Ya sea su Zona o su Avatar, todos ellos habían cambiado después de que encontró la herencia de Lucifer y aprendió de ella.
Si Sol lograba obtener la aprobación, se volvería mucho más poderoso que si ella simplemente lo entrenara.
Después de todo, aunque Lucifer no era necesariamente más poderoso que ella actualmente, su forma y comprensión del mundo eran algo que ninguna bestia divina podría igualar.
Kiyohime, por supuesto, no sabía nada de esto.
Fue meramente una coincidencia.
—*Suspiro* Así que esta vez el portador de la antorcha, la “Estrella de la Mañana” tiene la oportunidad de dejar que el “Sol” herede.
Tiamat cerró los ojos y se sumió en sus pensamientos, antes de abrirlos nuevamente.
—No ayudaré.
Aunque Lucifer llevaba mucho tiempo muerto, su voluntad no estaba totalmente erradicada.
Si ella ayudaba a Sol, él no obtendría nada.
Normalmente, Sol no tenía ningún Destino con Lucifer.
Su Destino debería haber sido aprender solo de ella.
Entonces, ¿qué pasaría si Sol lograra tener éxito?
Significaría que había usado su Destino original para crear un Destino más fuerte y volverse más poderoso.
También significaría que iba bien encaminado para convertirse en un irregular completo.
«Jaja~Quiero ver las caras de esas diosas cuando eso suceda.
Así que, por favor…
Demuéstrame que tienes lo necesario».
Ya estaba frustrada por ver desaparecer cientos de futuros que había preparado.
¿Cómo se sentiría Luxuria después de presenciar una cantidad casi infinita de futuros cuidadosamente planeados durante milenios desaparecer ante sus impotentes ojos?
Sería tan hilarante.
El mundo era como un tablero de ajedrez y las personas no eran más que piezas moviéndose bajo el capricho de un poder superior.
En el maldito juego que era el mundo, los únicos que podían voltear la mesa eran los irregulares llamados Singularidades.

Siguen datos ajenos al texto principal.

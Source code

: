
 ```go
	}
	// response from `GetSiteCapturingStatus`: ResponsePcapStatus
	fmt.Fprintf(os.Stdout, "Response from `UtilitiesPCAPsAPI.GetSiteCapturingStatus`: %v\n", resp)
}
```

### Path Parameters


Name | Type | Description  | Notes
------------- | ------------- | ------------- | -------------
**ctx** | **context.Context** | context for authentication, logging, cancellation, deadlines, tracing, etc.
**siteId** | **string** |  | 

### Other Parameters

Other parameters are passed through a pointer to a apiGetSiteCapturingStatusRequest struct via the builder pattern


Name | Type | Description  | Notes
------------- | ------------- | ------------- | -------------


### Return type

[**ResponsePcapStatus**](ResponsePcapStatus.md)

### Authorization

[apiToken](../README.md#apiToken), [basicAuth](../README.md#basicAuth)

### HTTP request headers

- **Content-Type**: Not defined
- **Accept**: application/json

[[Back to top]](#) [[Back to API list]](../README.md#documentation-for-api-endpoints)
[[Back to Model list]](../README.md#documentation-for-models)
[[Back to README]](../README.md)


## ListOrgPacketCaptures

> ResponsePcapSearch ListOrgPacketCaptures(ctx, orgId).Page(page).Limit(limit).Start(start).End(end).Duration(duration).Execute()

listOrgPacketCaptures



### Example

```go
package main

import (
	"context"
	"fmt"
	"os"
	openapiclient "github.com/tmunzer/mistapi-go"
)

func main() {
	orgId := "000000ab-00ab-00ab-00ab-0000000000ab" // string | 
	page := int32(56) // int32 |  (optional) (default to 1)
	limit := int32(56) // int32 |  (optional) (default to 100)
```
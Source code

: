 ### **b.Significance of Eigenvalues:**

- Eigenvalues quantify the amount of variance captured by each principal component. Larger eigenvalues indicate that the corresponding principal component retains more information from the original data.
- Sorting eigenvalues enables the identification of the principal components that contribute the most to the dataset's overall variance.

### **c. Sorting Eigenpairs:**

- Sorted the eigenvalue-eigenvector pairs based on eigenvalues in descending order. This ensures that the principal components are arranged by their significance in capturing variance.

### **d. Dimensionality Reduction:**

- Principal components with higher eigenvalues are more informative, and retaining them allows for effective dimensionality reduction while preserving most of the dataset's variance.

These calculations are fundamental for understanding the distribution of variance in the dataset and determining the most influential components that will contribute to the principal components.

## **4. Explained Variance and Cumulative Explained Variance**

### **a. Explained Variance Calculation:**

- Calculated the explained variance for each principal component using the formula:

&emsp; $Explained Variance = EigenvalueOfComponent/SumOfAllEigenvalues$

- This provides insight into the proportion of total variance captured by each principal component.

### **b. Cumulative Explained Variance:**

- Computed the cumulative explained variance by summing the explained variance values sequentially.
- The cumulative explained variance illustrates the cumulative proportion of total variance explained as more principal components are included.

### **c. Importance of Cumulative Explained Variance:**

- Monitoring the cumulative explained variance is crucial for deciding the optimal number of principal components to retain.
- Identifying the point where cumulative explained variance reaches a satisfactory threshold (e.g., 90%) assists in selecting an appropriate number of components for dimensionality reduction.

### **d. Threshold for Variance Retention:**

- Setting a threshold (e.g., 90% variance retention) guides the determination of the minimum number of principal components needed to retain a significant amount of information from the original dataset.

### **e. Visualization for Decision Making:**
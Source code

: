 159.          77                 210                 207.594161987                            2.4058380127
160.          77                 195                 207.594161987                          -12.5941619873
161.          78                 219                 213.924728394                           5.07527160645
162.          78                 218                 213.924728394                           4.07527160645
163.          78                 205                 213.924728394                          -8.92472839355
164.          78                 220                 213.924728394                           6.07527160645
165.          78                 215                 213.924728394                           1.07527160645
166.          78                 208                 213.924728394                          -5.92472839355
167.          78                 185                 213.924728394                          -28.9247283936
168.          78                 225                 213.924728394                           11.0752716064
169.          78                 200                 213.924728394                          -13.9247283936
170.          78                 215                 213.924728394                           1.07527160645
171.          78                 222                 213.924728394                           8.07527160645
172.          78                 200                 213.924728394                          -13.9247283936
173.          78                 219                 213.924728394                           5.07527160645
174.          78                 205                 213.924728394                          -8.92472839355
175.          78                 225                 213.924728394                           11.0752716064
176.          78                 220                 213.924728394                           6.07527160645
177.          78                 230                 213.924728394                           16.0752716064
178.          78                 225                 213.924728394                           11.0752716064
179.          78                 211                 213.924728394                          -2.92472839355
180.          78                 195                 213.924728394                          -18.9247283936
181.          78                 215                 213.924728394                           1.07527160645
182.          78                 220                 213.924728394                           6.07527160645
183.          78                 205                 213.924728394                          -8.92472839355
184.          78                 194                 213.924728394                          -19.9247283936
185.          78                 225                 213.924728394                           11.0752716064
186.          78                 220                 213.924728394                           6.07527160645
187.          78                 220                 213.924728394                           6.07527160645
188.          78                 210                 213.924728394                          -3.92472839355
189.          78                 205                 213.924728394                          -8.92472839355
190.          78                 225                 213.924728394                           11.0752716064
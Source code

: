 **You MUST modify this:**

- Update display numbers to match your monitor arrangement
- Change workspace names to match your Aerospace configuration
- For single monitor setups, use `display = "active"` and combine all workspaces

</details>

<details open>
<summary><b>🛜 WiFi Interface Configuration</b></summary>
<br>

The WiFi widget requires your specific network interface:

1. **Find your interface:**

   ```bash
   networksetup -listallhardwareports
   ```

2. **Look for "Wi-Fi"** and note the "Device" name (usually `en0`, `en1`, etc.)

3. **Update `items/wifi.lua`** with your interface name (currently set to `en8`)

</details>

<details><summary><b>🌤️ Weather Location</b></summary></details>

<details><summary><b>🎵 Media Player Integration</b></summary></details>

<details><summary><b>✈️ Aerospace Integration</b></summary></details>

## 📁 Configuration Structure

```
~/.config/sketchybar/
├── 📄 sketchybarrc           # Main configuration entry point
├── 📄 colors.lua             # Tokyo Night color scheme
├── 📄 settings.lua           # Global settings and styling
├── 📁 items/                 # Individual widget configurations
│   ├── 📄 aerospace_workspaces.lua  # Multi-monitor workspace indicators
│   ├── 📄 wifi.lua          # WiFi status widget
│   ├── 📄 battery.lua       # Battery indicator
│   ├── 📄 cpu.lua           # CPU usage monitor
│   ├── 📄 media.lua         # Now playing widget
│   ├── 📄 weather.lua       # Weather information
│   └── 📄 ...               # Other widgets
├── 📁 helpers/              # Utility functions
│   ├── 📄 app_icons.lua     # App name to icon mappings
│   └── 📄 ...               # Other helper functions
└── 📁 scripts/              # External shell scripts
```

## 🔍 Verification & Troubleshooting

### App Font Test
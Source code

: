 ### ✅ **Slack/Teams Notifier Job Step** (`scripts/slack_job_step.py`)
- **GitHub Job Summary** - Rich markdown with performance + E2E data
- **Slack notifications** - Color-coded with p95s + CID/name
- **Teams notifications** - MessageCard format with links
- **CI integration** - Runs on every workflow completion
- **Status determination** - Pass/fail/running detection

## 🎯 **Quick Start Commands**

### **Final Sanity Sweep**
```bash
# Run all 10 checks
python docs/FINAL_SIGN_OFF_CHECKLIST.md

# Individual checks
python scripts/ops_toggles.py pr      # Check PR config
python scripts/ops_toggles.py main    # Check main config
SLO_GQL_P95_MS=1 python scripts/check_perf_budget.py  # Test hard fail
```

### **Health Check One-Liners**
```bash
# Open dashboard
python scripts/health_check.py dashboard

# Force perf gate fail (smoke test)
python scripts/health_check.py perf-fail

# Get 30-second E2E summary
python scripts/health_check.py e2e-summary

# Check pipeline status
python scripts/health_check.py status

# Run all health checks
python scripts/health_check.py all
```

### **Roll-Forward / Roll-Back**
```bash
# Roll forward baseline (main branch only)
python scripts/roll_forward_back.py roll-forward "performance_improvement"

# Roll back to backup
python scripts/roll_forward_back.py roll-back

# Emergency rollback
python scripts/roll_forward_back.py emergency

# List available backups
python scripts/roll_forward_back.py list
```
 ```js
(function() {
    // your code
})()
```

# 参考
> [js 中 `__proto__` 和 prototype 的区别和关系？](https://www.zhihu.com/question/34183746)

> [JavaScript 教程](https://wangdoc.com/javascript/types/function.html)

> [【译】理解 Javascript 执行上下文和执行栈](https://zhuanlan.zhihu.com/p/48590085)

Ella esperaba que Sol se convirtiera en una de las pocas personas que pudieran hacer un gesto obsceno a las diosas.
(AN: Para aquellos que recuerdan, Nihil y Drei fueron encarcelados en el territorio de Anubis.
También era un Tártaro.
El próximo arco puede ser largo o corto dependiendo de cómo mostraré su entrenamiento.
Espero que les guste este arco.
Por cierto, ¿qué piensan de las ideologías de las dos diosas madre?
¿Crecimiento controlado pero limitado o crecimiento incontrolable e ilimitado?)